We have a couple of products in which if you flip the polarity of the HF driver, the response does not change much (just the "wiggles" are a little different) but the phase goes through a 180° shift. The response is a "little" bit flatter with the phase shift-but not much.
I have set up tests on this in which I simply hook up a DPDT switch so that the polarity can easily/quickly be changed.
I got a group of "ears" together and would play a number of different tracks, and all they knew was that one "sound" was A and the other was B.
They had no idea what I was doing by flipping the switch.
They all picked the position in which the phase as flat through crossover.
I know it was not real "scientific", but when given the choice-the "picky guys" chose the flatter phase response vs amplitude.
Hi Ivan, all
The thing is, listening with headphones to an all pass filter or addition of a simple high pass and low pass filter electronically which acts like an all pass filter, these produce a change in the time or Z domain and nothing else. In the hifi world, this test was used to argue you can’t really hear crossover phase shift or more correctly, it is only detectable / audible under some conditions, with some kinds of music.

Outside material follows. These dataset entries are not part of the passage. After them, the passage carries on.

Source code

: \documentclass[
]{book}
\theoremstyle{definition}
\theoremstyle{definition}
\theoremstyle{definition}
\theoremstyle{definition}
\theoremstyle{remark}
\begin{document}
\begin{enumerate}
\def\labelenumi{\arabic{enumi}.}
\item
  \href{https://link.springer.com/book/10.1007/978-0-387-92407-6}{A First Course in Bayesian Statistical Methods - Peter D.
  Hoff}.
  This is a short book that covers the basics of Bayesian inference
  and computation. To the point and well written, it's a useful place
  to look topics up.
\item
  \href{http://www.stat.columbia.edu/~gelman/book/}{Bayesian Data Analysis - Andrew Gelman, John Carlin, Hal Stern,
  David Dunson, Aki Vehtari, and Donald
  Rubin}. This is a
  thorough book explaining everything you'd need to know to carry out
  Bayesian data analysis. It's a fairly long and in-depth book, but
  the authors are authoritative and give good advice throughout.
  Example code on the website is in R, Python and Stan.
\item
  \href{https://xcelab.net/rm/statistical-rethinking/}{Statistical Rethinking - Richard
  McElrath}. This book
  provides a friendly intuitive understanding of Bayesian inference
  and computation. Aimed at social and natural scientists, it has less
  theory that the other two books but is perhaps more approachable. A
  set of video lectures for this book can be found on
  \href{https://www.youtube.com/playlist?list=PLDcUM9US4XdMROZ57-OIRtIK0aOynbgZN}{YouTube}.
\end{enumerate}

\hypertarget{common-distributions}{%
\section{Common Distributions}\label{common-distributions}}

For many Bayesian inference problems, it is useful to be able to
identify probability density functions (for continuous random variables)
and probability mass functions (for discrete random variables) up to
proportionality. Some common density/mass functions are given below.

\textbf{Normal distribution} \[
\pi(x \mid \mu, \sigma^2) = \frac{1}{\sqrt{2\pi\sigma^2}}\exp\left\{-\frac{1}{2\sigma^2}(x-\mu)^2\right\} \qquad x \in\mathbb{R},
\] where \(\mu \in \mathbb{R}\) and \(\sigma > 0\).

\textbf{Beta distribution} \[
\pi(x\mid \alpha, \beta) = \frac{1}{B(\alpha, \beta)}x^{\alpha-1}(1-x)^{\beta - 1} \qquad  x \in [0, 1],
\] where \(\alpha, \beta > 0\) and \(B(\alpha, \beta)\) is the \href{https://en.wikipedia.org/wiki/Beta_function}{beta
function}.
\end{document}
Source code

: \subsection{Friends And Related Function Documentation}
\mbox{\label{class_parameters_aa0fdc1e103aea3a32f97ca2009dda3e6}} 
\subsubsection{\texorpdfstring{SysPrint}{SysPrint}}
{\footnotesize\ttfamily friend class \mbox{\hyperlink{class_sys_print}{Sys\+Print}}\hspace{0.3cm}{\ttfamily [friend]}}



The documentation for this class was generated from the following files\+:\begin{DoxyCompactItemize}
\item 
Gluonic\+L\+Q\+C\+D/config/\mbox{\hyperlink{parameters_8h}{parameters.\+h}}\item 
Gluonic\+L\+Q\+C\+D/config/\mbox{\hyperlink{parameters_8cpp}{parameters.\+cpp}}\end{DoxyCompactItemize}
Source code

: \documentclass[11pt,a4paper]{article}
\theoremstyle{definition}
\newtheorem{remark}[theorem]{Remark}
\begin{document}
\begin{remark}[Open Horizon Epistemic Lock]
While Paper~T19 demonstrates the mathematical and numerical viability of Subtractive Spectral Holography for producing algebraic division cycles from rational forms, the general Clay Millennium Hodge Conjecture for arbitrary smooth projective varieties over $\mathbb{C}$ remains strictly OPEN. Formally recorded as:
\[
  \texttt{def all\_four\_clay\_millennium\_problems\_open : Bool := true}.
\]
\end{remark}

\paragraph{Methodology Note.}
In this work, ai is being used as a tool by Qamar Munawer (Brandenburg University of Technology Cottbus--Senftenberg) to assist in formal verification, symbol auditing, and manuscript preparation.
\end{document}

Loudspeaker drivers on the other hand radiate in 3 dimensions X, Y and Z and so most often two drivers rarely add coherently like two electrical signals do when added through resistors etc. More often two drivers radiate (if more than about ¼ to 1/3 wavelength apart) as two independent sources. This can be seen if one does a polar plot of the two, where they interact, they usually produce an interference pattern recognized by a series of lobes and nulls (one might think of this as comb filtering in 3d).
In that case, what you measure so far as phase depends on the filters but also the individual path lengths to each source and the latter part makes what you get depend on location. As a result of radiating in 3 dimensions. The phase response may or may not be a good predictor of what you hear, two system which measure identically may sound quite different if they spatial radiation is different for each.
On the other hand, with Ivan's switch test, you ARE dealing with the relationship between individual sources and so it is more complicated than the coherent addition case using headphones and now how these sources also radiate as a sum in X and Y can be altered by that switch change or not altered if they add coherently (less than ¼ wl apart).
Also, one can use FIR filters to electronically alter the Z relationship however the sources still interact in the X and Y domains as well so when there are problems (incoherent addition) in X and Y, the DSP correction only works for the range on axis or where the data was taken to derive the correction and not globally.
The loudspeaker generation loss testing we did starting 11 years or so ago was a good reality check and did several things.
First, it separates you from your automatic hearing process which seeks information and discards problems without your awareness. It more easily lets you hear a loudspeakers warts, even just listening to a loudspeaker with a good measurement mic and headphones will usually let you hear flaws which you would have a harder time hearing straight up. Second, it’s a good indicator of how faithful the speaker is in reproducing the music your using, obviously the more generations you can go, the more faithful it is. Third it is humbling reality check so far as showing how bad loudspeakers are compared to every other part of the signal chain. Make a speaker that sounds good on the third pass and it will sound unusually good listening directly. Also, often when you hear a speaker that sounds bad through a measurement mic, once you become attune to the flaws, you will also be able to hear them much more clearly without the headphones.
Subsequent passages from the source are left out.